--- Data listing ---

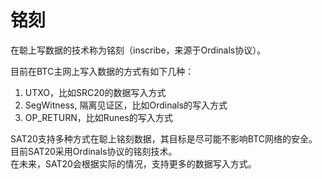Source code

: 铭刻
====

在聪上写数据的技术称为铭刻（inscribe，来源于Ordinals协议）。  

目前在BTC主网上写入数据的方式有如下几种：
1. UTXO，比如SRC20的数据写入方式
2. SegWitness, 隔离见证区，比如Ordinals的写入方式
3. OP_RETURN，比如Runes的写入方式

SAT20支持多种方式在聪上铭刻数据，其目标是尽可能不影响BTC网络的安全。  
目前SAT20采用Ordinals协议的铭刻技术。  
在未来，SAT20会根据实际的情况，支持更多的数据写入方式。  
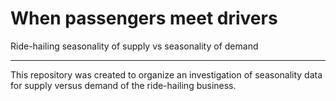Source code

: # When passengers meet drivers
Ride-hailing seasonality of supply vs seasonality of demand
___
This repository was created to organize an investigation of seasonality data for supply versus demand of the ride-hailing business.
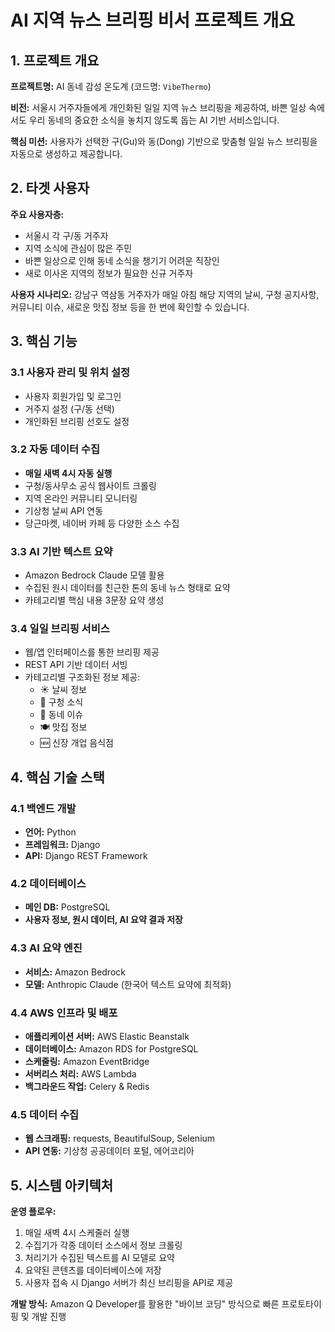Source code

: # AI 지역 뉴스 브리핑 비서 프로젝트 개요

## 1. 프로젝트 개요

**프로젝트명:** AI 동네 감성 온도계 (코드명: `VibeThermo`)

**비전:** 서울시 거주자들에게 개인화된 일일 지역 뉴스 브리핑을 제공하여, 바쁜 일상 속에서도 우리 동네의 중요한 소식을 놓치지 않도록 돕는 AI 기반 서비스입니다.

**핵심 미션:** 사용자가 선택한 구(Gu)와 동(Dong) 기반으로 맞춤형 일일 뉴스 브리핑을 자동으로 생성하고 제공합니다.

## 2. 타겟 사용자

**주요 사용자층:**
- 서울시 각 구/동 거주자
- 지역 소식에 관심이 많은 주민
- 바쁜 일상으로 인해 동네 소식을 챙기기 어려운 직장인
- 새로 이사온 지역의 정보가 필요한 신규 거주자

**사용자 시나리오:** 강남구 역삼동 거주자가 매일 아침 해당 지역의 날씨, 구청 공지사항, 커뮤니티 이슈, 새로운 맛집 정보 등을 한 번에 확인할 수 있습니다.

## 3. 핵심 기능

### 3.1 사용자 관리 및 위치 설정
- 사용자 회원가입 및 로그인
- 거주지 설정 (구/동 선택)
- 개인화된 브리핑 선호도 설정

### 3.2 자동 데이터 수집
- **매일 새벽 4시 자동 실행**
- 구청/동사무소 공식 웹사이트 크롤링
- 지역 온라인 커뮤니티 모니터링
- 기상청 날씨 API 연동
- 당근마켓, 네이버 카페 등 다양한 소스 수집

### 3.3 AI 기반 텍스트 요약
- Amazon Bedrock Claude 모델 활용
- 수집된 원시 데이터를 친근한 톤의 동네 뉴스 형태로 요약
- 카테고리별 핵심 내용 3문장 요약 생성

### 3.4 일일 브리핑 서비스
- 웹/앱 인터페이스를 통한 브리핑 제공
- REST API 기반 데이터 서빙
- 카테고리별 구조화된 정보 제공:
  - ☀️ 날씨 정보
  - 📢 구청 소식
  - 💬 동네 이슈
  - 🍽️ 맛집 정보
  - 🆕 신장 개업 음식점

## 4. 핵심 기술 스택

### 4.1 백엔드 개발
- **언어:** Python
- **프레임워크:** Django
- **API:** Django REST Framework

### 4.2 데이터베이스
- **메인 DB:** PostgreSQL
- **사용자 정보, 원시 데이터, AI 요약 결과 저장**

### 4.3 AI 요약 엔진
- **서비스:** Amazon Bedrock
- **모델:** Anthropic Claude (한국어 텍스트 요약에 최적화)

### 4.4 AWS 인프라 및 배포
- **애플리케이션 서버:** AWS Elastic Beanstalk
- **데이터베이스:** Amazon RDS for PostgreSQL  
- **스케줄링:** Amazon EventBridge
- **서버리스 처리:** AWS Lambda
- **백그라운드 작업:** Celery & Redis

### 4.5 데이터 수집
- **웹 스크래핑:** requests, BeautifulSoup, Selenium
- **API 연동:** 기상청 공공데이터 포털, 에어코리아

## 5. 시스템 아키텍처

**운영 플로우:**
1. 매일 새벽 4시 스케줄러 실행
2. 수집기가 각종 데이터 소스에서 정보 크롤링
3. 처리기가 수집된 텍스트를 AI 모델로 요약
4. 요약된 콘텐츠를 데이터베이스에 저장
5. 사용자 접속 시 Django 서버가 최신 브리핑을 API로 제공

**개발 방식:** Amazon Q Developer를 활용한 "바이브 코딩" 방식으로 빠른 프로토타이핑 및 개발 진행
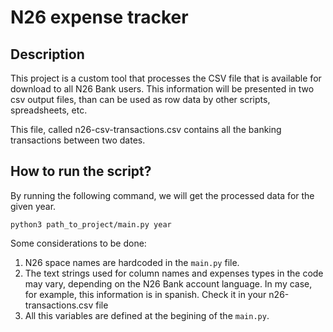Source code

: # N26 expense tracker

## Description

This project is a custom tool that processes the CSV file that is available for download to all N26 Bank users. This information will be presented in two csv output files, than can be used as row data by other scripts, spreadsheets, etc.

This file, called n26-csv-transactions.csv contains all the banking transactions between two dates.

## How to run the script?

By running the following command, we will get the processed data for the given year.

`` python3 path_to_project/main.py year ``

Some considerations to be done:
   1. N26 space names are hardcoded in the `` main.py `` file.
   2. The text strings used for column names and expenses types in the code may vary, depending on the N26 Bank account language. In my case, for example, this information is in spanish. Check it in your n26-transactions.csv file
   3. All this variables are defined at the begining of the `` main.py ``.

---
--- Data listing ---

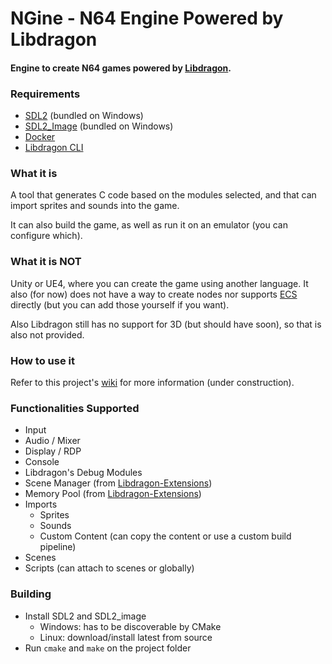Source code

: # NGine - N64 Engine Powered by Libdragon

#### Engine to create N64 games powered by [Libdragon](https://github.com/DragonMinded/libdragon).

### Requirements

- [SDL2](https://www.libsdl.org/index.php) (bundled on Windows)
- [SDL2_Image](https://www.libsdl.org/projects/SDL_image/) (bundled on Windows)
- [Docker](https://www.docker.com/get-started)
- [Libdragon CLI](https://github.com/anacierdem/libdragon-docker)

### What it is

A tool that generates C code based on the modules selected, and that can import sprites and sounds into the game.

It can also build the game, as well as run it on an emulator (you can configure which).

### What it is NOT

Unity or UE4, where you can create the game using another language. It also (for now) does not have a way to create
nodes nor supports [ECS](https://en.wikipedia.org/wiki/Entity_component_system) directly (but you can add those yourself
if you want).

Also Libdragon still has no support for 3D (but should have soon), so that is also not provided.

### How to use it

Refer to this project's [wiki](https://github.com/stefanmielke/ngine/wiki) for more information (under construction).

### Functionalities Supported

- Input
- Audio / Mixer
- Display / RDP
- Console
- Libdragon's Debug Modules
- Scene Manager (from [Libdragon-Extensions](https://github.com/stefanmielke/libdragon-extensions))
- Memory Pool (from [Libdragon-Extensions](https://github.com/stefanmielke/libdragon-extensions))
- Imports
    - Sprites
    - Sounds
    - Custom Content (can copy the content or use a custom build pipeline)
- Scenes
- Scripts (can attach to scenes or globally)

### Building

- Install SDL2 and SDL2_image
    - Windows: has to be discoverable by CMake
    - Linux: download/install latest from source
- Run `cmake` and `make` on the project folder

---

Counting lines with the word "have" in the listing, state the resulting number and nothing else.

#### [Solution to the problem]
2